I have heard even good skiers say that keeping balanced is tricky when they look around them at scenery or behind them to see who is following. This has always been the case for me too. When everything around me is white (snow) I have a hard time finding a point of reference, so I keep my eyes fixed on the track ahead of me and my skis. Like I said, turning around to look was a mistake.

I had a few seconds when I thought I might be able to recover my balance. They were very brief and then I felt my knees hitting the ground and my nose plowing into hard, crusty snow. “Face plant” is what it’s called, and I think it happens because hands, which normally would reach out to protect the face are, once again, strapped to ski poles and unavailable. My glasses came off, losing one of the lenses. My friends rushed to see how hurt I was, but I was already practicing my advanced skill of getting up without taking off skis. I have learned how to do that this year. Progress.

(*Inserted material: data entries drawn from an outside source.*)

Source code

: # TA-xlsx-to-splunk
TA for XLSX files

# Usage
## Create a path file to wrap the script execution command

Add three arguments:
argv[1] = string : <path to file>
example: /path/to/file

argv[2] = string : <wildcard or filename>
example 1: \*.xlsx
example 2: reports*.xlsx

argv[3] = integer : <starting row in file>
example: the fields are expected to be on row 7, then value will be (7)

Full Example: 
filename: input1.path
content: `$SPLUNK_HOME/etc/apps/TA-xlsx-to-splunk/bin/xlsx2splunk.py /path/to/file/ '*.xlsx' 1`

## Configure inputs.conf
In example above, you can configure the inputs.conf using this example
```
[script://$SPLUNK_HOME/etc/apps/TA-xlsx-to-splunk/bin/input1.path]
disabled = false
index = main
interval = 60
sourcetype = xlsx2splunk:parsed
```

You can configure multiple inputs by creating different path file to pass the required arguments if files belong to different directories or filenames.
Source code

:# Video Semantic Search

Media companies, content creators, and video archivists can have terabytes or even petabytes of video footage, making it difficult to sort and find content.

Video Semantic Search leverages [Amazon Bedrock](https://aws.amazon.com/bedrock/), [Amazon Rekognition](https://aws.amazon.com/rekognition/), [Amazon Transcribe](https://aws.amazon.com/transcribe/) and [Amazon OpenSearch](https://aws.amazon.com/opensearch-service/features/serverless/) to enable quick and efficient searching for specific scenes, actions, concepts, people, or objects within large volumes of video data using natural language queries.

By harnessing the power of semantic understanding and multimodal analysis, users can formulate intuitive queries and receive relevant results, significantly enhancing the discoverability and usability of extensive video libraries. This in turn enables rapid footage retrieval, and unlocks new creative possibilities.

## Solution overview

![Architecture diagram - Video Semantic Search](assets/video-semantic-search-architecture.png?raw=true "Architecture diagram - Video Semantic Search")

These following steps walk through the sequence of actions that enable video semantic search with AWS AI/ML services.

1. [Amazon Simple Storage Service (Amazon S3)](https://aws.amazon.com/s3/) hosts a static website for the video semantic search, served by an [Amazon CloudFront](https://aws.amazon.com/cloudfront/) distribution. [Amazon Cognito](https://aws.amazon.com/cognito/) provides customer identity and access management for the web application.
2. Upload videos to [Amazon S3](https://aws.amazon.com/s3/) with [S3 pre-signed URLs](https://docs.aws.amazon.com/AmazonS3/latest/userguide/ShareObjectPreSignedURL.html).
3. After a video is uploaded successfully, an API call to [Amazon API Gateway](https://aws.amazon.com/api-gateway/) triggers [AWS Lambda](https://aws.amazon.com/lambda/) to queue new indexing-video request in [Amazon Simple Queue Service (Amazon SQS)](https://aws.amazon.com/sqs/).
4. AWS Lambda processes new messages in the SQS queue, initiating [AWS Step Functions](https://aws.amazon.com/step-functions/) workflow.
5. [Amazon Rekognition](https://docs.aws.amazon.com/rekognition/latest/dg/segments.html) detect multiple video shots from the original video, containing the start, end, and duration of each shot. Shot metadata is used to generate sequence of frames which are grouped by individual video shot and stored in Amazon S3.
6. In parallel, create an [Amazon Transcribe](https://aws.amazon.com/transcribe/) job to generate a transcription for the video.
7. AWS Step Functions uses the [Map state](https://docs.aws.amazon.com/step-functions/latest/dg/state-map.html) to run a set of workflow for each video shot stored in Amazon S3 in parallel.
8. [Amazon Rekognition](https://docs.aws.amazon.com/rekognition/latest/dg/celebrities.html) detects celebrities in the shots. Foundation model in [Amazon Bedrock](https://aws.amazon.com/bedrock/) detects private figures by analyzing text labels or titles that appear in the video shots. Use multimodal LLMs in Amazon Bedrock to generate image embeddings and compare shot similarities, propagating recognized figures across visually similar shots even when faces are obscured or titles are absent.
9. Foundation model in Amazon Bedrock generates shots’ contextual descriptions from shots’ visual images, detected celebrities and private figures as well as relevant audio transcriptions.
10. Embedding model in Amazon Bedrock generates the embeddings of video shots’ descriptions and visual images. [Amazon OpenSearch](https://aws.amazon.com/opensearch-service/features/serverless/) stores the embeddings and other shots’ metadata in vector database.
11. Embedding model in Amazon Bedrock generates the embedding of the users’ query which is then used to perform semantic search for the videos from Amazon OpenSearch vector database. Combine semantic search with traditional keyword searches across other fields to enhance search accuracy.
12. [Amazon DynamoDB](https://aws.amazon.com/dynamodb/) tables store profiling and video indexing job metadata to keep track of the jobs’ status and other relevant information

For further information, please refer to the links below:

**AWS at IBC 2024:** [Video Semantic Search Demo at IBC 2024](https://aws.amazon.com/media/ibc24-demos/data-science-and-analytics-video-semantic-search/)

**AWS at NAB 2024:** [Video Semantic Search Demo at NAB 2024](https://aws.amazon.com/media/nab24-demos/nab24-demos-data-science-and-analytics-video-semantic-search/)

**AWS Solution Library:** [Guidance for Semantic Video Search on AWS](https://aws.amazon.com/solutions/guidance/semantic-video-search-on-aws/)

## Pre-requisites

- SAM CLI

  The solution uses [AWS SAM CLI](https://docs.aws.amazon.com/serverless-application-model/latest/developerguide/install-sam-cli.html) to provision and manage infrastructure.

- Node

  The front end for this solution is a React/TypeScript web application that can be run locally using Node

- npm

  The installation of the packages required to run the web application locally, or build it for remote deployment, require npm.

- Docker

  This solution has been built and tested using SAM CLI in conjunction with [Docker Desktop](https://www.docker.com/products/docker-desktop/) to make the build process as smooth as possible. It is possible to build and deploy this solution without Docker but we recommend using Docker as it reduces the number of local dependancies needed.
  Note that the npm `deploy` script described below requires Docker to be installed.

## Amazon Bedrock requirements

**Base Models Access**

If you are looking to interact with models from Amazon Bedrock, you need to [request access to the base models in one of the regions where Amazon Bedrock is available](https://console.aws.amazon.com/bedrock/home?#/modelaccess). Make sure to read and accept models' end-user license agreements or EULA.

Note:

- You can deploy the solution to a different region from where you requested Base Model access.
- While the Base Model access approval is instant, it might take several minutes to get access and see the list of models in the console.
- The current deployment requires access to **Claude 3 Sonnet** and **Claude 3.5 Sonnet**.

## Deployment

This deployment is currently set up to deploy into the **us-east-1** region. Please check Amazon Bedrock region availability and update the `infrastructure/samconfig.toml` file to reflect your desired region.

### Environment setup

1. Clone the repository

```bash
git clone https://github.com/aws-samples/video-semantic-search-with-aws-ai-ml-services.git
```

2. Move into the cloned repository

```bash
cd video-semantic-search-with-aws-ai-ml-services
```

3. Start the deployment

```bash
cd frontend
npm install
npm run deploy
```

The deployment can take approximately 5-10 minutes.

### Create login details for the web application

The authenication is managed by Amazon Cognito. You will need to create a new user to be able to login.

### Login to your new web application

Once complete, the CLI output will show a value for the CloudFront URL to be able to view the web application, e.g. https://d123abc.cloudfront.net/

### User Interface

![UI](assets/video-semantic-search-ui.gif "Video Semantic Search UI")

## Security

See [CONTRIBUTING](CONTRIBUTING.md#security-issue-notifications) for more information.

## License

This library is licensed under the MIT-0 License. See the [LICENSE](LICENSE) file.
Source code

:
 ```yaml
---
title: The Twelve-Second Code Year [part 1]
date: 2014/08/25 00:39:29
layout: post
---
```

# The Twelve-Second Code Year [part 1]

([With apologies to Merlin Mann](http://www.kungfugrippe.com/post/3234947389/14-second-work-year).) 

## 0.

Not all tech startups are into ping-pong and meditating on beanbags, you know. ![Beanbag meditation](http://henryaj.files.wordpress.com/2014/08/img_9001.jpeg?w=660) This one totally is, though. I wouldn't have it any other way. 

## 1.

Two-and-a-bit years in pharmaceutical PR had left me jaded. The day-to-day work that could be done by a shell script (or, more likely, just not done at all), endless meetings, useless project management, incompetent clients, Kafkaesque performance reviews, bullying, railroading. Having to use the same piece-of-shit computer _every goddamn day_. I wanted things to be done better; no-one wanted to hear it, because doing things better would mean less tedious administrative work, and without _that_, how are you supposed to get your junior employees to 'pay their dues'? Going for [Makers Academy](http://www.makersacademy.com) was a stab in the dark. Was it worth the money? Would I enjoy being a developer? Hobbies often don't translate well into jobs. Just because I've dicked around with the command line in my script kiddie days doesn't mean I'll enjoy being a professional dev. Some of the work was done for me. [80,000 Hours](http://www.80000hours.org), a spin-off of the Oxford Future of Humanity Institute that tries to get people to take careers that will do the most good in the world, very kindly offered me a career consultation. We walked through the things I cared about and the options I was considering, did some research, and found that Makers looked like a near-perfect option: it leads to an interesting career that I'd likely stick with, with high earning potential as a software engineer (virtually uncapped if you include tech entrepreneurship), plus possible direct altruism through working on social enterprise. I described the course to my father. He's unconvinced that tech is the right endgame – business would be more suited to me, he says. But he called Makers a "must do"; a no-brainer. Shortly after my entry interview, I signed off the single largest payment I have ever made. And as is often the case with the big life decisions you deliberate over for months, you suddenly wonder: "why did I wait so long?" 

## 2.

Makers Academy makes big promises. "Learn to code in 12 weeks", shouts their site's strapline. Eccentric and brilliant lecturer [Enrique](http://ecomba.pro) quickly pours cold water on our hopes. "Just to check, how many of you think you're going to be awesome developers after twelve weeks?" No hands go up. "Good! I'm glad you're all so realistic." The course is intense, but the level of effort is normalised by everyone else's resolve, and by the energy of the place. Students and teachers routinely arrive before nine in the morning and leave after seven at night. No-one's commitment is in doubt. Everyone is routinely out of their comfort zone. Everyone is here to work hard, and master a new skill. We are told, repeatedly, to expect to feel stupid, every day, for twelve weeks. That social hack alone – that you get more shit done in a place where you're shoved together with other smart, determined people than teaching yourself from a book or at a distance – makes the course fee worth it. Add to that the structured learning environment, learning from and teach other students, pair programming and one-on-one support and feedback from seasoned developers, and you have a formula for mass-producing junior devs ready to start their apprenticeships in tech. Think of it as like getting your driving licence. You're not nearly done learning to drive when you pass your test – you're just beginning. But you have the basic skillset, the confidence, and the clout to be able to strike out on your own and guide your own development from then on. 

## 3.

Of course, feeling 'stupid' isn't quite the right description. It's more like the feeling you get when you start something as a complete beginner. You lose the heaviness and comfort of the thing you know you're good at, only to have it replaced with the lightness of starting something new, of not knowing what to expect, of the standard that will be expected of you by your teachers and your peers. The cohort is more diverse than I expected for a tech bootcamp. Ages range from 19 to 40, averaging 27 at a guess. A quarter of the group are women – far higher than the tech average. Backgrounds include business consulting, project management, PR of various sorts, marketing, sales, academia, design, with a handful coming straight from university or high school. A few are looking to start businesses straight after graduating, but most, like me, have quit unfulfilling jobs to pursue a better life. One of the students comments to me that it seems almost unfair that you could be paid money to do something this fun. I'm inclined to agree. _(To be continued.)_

I was not skiing fast, and was very glad to have been going slow, for things could have been much worse. I have to say that in this season of my life, when slowing down can be very important, it is not the only friend that I should consider. Right alongside it is balance, not only in skiing, but also in life. Gives me something to think on… just sayin’.

This is as close to a “selfie” on skis that I will ever take. Even taking pictures can make me lose balance.